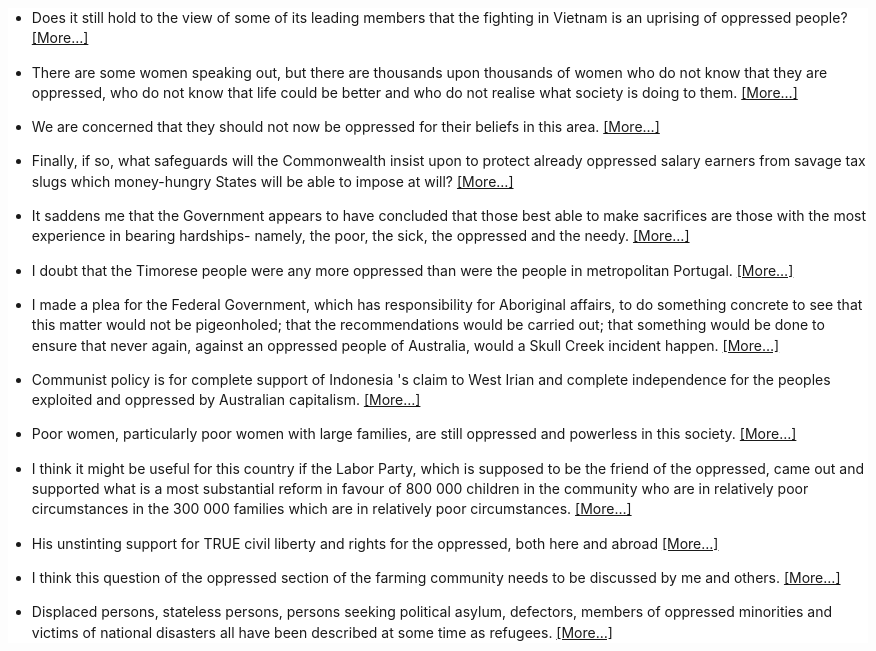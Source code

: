 * Does it still hold to the view of some of its leading members that the fighting in Vietnam is an uprising of <span class="highlight">oppressed</span> people? [[More&hellip;]](https://historichansard.net/senate/1975/19750408_senate_29_s63/#subdebate-7-0)

* There are some women speaking out, but there are thousands upon thousands of women who do not know that they are <span class="highlight">oppressed</span>, who do not know that life could be better and who do not realise what society is doing to them. [[More&hellip;]](https://historichansard.net/senate/1976/19760325_senate_30_s67/#subdebate-60-0)

* We are concerned that they should not now be <span class="highlight">oppressed</span> for their beliefs in this area. [[More&hellip;]](https://historichansard.net/senate/1976/19760407_senate_30_s67/#subdebate-41-0)

* Finally, if so, what safeguards will the Commonwealth insist upon to protect already <span class="highlight">oppressed</span> salary earners from savage tax slugs which money-hungry States will be able to impose at will? [[More&hellip;]](https://historichansard.net/senate/1976/19760408_senate_30_s67/#subdebate-27-0)

* It saddens me that the Government appears to have concluded that those best able to make sacrifices are those with the most experience in bearing hardships- namely, the poor, the sick, the <span class="highlight">oppressed</span> and the needy. [[More&hellip;]](https://historichansard.net/senate/1976/19760427_senate_30_s68/#subdebate-40-0)

* I doubt that the Timorese people were any more <span class="highlight">oppressed</span> than were the people in metropolitan Portugal. [[More&hellip;]](https://historichansard.net/senate/1976/19760505_senate_30_s68/#subdebate-35-0)

* I made a plea for the Federal Government, which has responsibility for Aboriginal affairs, to do something concrete to see that this matter would not be pigeonholed; that the recommendations would be carried out; that something would be done to ensure that never again, against an <span class="highlight">oppressed</span> people of Australia, would a Skull Creek incident happen. [[More&hellip;]](https://historichansard.net/senate/1976/19760506_senate_30_s68/#debate-36)

* Communist policy is for complete support of Indonesia 's claim to West Irian and complete independence for the peoples exploited and <span class="highlight">oppressed</span> by Australian capitalism. [[More&hellip;]](https://historichansard.net/senate/1976/19760518_senate_30_s68/#subdebate-52-0)

* Poor women, particularly poor women with large families, are still <span class="highlight">oppressed</span> and powerless in this society. [[More&hellip;]](https://historichansard.net/senate/1976/19760603_senate_30_s68/#subdebate-60-0)

* I think it might be useful for this country if the Labor Party, which is supposed to be the friend of the <span class="highlight">oppressed</span>, came out and supported what is a most substantial reform in favour of 800 000 children in the community who are in relatively poor circumstances in the 300 000 families which are in relatively poor circumstances. [[More&hellip;]](https://historichansard.net/senate/1976/19760908_senate_30_s69/#subdebate-59-0)

* His unstinting support for TRUE civil liberty and rights for the <span class="highlight">oppressed</span>, both here and abroad [[More&hellip;]](https://historichansard.net/senate/1976/19761020_senate_30_s69/#subdebate-37-1)

* I think this question of the <span class="highlight">oppressed</span> section of the farming community needs to be discussed by me and others. [[More&hellip;]](https://historichansard.net/senate/1977/19770310_senate_30_s72/#debate-48)

* Displaced persons, stateless persons, persons seeking political asylum, defectors, members of <span class="highlight">oppressed</span> minorities and victims of national disasters all have been described at some time as refugees. [[More&hellip;]](https://historichansard.net/senate/1977/19770525_senate_30_s73/#subdebate-50-0)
##########
▶ [Directions] Copy the data word for word, no pictures.

▶ [Answer for the task]
Source code

: * Does it still hold to the view of some of its leading members that the fighting in Vietnam is an uprising of <span class="highlight">oppressed</span> people? [[More&hellip;]](https://historichansard.net/senate/1975/19750408_senate_29_s63/#subdebate-7-0)

* There are some women speaking out, but there are thousands upon thousands of women who do not know that they are <span class="highlight">oppressed</span>, who do not know that life could be better and who do not realise what society is doing to them. [[More&hellip;]](https://historichansard.net/senate/1976/19760325_senate_30_s67/#subdebate-60-0)

* We are concerned that they should not now be <span class="highlight">oppressed</span> for their beliefs in this area. [[More&hellip;]](https://historichansard.net/senate/1976/19760407_senate_30_s67/#subdebate-41-0)

* Finally, if so, what safeguards will the Commonwealth insist upon to protect already <span class="highlight">oppressed</span> salary earners from savage tax slugs which money-hungry States will be able to impose at will? [[More&hellip;]](https://historichansard.net/senate/1976/19760408_senate_30_s67/#subdebate-27-0)

* It saddens me that the Government appears to have concluded that those best able to make sacrifices are those with the most experience in bearing hardships- namely, the poor, the sick, the <span class="highlight">oppressed</span> and the needy. [[More&hellip;]](https://historichansard.net/senate/1976/19760427_senate_30_s68/#subdebate-40-0)

* I doubt that the Timorese people were any more <span class="highlight">oppressed</span> than were the people in metropolitan Portugal. [[More&hellip;]](https://historichansard.net/senate/1976/19760505_senate_30_s68/#subdebate-35-0)

* I made a plea for the Federal Government, which has responsibility for Aboriginal affairs, to do something concrete to see that this matter would not be pigeonholed; that the recommendations would be carried out; that something would be done to ensure that never again, against an <span class="highlight">oppressed</span> people of Australia, would a Skull Creek incident happen. [[More&hellip;]](https://historichansard.net/senate/1976/19760506_senate_30_s68/#debate-36)

* Communist policy is for complete support of Indonesia 's claim to West Irian and complete independence for the peoples exploited and <span class="highlight">oppressed</span> by Australian capitalism. [[More&hellip;]](https://historichansard.net/senate/1976/19760518_senate_30_s68/#subdebate-52-0)

* Poor women, particularly poor women with large families, are still <span class="highlight">oppressed</span> and powerless in this society. [[More&hellip;]](https://historichansard.net/senate/1976/19760603_senate_30_s68/#subdebate-60-0)

* I think it might be useful for this country if the Labor Party, which is supposed to be the friend of the <span class="highlight">oppressed</span>, came out and supported what is a most substantial reform in favour of 800 000 children in the community who are in relatively poor circumstances in the 300 000 families which are in relatively poor circumstances. [[More&hellip;]](https://historichansard.net/senate/1976/19760908_senate_30_s69/#subdebate-59-0)

* His unstinting support for TRUE civil liberty and rights for the <span class="highlight">oppressed</span>, both here and abroad [[More&hellip;]](https://historichansard.net/senate/1976/19761020_senate_30_s69/#subdebate-37-1)

* I think this question of the <span class="highlight">oppressed</span> section of the farming community needs to be discussed by me and others. [[More&hellip;]](https://historichansard.net/senate/1977/19770310_senate_30_s72/#debate-48)

* Displaced persons, stateless persons, persons seeking political asylum, defectors, members of <span class="highlight">oppressed</span> minorities and victims of national disasters all have been described at some time as refugees. [[More&hellip;]](https://historichansard.net/senate/1977/19770525_senate_30_s73/#subdebate-50-0)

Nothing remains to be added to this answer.